Or le communiqué du 14 Mars a omis hier de faire mention explicite de l’Iran. « Les forces du 14 Mars refusent que le Liban soit sacrifié, politiquement, économiquement et culturellement pour tout État, et précisément pour un État qui tenterait d’imposer son influence aux États arabes », s’est contenté d’affirmer le texte. On apprenait en outre que l’insertion du terme « les armes illégales du Hezbollah » au début du communiqué a fait l’objet d’un débat préalable entre des participants à la réunion. Cela sans compter les réserves que les Forces libanaises auraient opposées au fait d’accuser nommément le ministre Gebran Bassil d’avoir contribué à compromettre les relations avec l’Arabie. Le communiqué s’est ainsi contenté de condamner « le Hezbollah et ses alliés ». Que le député Georges Adwan ait ou non accepté hier à la Maison du Centre d’inculper le ministre Bassil, à la condition que le nom du Premier ministre soit également désigné, sur base du fait que la position du Liban au Caire avait été préalablement concertée avec Tammam Salam, reste en tout cas un détail : la décision de ne pas désigner M. Bassil aurait été prise la veille, après des concertations entre le Futur et les FL, rapporte une source autorisée.

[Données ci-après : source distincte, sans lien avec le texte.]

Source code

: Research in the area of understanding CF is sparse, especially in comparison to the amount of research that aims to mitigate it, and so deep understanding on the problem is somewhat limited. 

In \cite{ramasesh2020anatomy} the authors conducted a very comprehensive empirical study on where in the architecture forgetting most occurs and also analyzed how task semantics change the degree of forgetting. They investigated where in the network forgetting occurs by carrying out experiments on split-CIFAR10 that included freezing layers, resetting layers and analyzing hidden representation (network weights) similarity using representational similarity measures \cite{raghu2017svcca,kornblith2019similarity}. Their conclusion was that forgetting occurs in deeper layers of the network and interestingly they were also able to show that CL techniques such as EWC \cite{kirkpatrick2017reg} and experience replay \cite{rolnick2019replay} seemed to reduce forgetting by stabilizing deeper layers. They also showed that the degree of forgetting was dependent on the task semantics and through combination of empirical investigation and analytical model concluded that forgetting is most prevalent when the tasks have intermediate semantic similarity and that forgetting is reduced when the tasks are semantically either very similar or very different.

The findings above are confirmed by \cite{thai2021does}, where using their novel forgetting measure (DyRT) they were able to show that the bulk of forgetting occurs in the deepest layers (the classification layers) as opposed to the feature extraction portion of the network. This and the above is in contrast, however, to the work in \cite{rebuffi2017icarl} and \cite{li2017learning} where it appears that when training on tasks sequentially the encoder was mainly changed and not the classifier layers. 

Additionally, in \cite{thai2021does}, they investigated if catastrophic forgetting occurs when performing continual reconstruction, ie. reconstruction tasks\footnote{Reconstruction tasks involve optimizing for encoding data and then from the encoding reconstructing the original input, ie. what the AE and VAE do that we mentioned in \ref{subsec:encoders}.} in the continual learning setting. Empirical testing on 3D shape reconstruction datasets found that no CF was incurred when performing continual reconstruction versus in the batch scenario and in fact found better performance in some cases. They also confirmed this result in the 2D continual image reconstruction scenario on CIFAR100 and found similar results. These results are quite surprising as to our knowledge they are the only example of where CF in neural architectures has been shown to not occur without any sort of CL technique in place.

La démission hier d’Achraf Rifi est donc la seule démarche qui, pour l’heure, se fait effectivement l’écho de « l’offensive » saoudienne. Des sources du ministre précisent d’ailleurs que sa démission « vise à affaiblir le Hezbollah, et non le 14 Mars. Le 14 Mars pourrait en profiter pour réajuster l’équilibre des forces avec le gouvernement ». « Le ministre a dit son mot et a fermé la porte », et c’est cela, sans doute, « le sursaut » que le 14 Mars attendait…
Certes – mais saura-t-il vraiment en faire usage ?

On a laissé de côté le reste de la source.